伊月の捜索と再びの問いかけ
渡澄さんの視線を正面から受け止めた鈴が峰は、悩んでいるのか盛大に頭を掻いた。それから少し困惑した表情を浮かべ、「千尋君は何て言ってた?」と伊月について尋ねてきた。
「この事件に対してですか? 特にこれといったことは言ってなかったと思いますが」
「ううんと、この事件っていうか、僕に推理をさせようとはしてなかった?」
「いえ、そういうのはありませんでした。強いて言うなら、あなたが犯人でないことを証明したがっているように見えたような」
「そっかあ……てことは少し面倒な事態になってるのかなあ。ていうか今更だけど、皆ってどういう関係なの? 大学のサークル仲間とか?」
「ええと……」
まさかその段階からこちらのことを知らないのかと、私たちは戸惑った視線を向け合う。
思い返せば鈴が峰はこの館に着いてから、ほとんどの時間気絶するか寝ているかの状態だった。館に着いて早々に伊月に気絶させられ医務室で拘束。一度起きてトイレにこそ行ったが、その後再び伊月に殴りつけられまたも気絶、からの睡眠タイムに突入。朝起きてから日車とは少し話したらしいが、それからしばらくはトイレにこもり、二階では私に首を絞められ気絶。そして今に至る。

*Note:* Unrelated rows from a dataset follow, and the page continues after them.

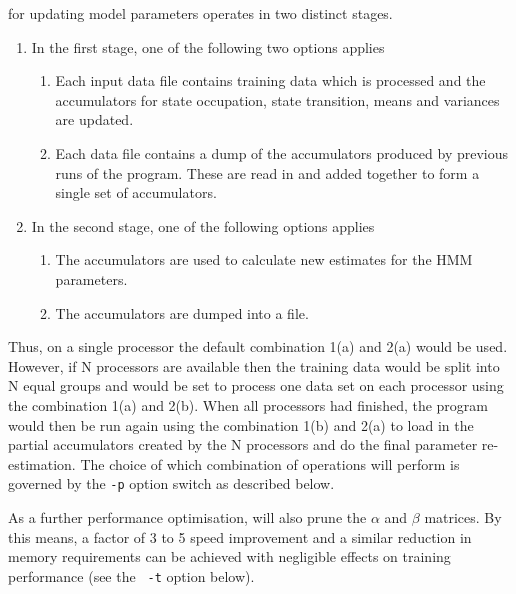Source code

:  for updating model parameters operates in two distinct stages. 

\begin{enumerate}

\item
    In the first stage, one of the following two options applies
 \begin{enumerate}
  \item        
    Each input data file contains training data which is 
    processed and the accumulators for state occupation, 
    state transition, means and variances are updated.
        
  \item      
    Each data file contains a dump of the accumulators
    produced by previous runs of the program.  These
    are read in and added together to form a single set
    of accumulators.
  \end{enumerate}

\item
   In the second stage, one of the following options applies
  \begin{enumerate}
    \item
         The accumulators are used to calculate new 
         estimates for the HMM parameters.
    \item
         The accumulators are dumped into a file.
  \end{enumerate}
\end{enumerate}

Thus, on a single processor the default combination 1(a) and 2(a) would
be used.  However, if N processors are available then the 
training data would be split into N equal groups and  would
be set to process one data set on each processor using the combination
1(a) and 2(b). 
When all processors had finished, the 
program would then be run again using the combination 1(b) and 2(a)
to load in the partial accumulators created by the N processors
and do the final parameter re-estimation.  The choice of which combination
of operations  will perform is governed by the {\tt -p} option
switch as described below.

As a further performance optimisation,  will also prune the
$\alpha$ and $\beta$ matrices.  By this means, a factor of 3 to 5
speed improvement and a similar reduction in memory requirements can be
achieved with negligible effects on training performance (see the {\tt
-t} option below).  

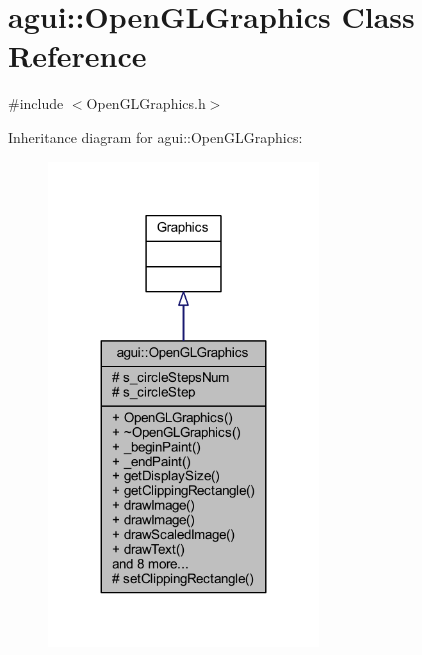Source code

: \hypertarget{classagui_1_1_open_g_l_graphics}{}\section{agui\+:\+:Open\+G\+L\+Graphics Class Reference}
\label{classagui_1_1_open_g_l_graphics}


{\ttfamily \#include $<$Open\+G\+L\+Graphics.\+h$>$}



Inheritance diagram for agui\+:\+:Open\+G\+L\+Graphics\+:
\nopagebreak
\begin{figure}[H]
\begin{center}
\leavevmode
\includegraphics[width=203pt]{classagui_1_1_open_g_l_graphics__inherit__graph}
\end{center}
\end{figure}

うん。本当に踏んだり蹴ったりな状況だ。まともに起きて動ている時間が全くない。
もしかすると(もしかしなくても?)、私や渡澄さん、黒瀬の名前も知らないのではなかろうか。
流石にこれは情報共有が足りなすぎる気がする。
せめて自己紹介ぐらいはしてもいいのではと思えてきた。
三人で「どうする? どうする?」と目だけで語り合う。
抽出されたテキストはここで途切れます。